Please work out how many lines in the records below include the word "workflow", and reply with that number only.

#### Extracted entries ####

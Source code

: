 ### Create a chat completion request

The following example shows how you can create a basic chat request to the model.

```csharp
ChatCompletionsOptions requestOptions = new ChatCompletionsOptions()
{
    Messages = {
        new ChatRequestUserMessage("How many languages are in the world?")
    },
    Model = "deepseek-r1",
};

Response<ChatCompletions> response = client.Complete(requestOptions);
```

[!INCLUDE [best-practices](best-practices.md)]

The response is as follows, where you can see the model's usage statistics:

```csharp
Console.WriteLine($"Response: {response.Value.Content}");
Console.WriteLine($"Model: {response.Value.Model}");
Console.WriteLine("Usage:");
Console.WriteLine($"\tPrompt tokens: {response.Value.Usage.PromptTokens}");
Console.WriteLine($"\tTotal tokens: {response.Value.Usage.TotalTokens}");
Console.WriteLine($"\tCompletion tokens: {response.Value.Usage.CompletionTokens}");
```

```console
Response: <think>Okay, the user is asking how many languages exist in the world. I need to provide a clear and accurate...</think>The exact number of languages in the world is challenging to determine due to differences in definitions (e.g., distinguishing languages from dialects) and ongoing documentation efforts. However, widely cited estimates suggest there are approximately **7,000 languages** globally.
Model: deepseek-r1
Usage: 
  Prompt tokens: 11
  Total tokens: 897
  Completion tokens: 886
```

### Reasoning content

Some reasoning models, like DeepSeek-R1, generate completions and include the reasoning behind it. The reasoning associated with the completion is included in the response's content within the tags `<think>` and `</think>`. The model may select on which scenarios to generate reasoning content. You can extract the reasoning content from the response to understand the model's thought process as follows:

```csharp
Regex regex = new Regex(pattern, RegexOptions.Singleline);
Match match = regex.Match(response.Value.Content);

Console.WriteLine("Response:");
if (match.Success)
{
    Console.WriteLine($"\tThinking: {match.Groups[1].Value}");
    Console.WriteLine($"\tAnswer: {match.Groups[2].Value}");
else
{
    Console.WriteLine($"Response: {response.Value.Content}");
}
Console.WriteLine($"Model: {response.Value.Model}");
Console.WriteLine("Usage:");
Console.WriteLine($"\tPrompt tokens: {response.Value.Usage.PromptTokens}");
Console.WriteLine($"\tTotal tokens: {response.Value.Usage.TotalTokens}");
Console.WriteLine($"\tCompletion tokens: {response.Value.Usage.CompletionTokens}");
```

####
#### Extracted entries ####

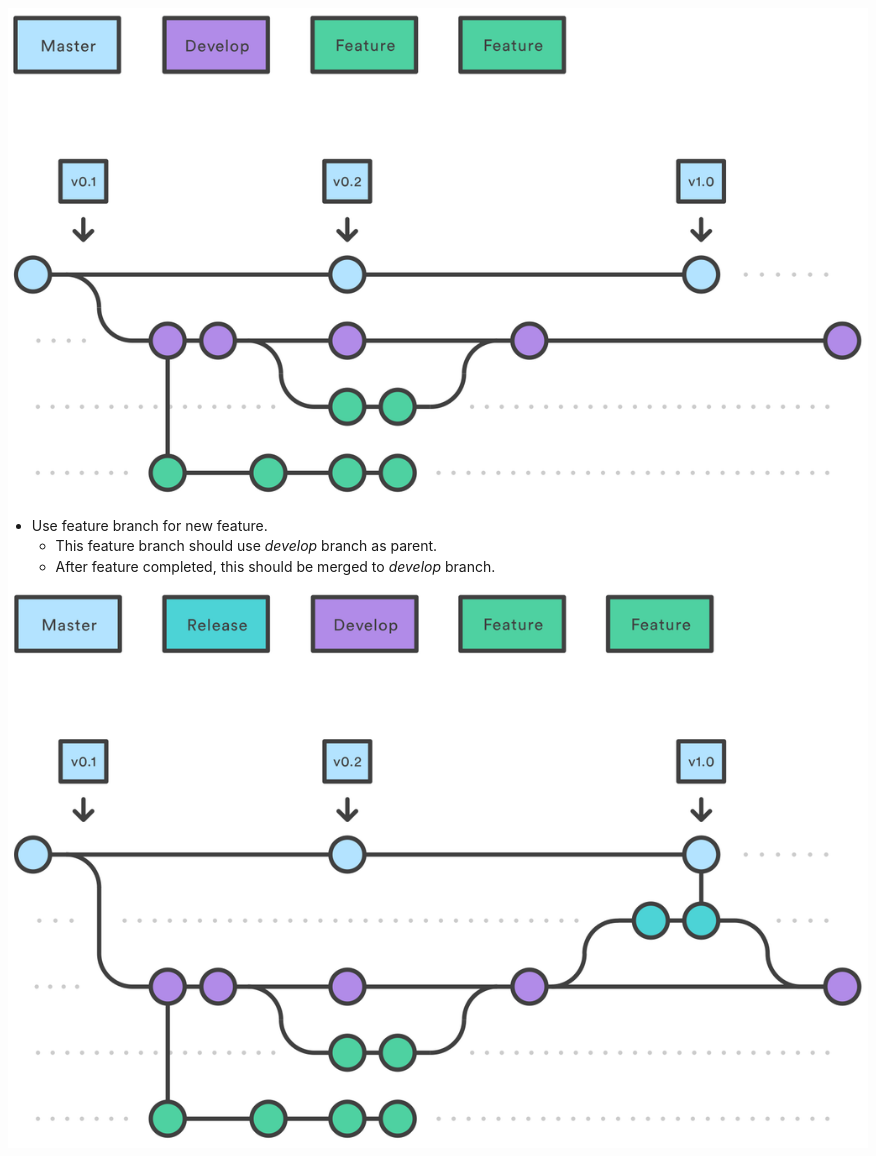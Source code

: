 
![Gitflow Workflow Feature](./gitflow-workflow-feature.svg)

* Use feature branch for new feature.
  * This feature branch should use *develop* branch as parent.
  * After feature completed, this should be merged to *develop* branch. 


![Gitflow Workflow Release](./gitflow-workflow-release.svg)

####
#### Extracted entries ####

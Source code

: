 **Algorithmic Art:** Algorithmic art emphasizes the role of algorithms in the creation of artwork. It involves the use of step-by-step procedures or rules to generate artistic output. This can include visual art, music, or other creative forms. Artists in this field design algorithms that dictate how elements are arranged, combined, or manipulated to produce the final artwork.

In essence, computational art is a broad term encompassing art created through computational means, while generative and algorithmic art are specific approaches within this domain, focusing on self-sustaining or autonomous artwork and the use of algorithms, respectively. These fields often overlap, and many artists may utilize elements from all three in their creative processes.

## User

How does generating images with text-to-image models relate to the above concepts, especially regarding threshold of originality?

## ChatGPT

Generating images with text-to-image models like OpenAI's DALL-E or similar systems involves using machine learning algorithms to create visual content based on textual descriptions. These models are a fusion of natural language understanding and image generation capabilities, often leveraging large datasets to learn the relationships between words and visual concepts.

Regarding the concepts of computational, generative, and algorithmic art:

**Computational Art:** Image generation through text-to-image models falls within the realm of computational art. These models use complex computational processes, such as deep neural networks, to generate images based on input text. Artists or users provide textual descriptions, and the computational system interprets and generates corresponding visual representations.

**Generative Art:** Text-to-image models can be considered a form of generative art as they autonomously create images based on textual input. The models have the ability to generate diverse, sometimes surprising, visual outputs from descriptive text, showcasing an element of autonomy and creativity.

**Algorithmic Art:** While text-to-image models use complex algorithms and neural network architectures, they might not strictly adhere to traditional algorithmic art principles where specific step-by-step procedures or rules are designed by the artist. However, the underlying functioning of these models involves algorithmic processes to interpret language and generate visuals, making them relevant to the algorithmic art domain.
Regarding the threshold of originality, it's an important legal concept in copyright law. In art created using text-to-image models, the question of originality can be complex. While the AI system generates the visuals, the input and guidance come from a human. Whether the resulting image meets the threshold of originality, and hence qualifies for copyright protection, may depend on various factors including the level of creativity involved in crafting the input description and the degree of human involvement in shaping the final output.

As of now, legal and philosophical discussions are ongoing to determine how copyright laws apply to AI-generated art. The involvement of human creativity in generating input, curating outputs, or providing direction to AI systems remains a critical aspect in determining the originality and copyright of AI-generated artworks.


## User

####

> _Worked solution_:
2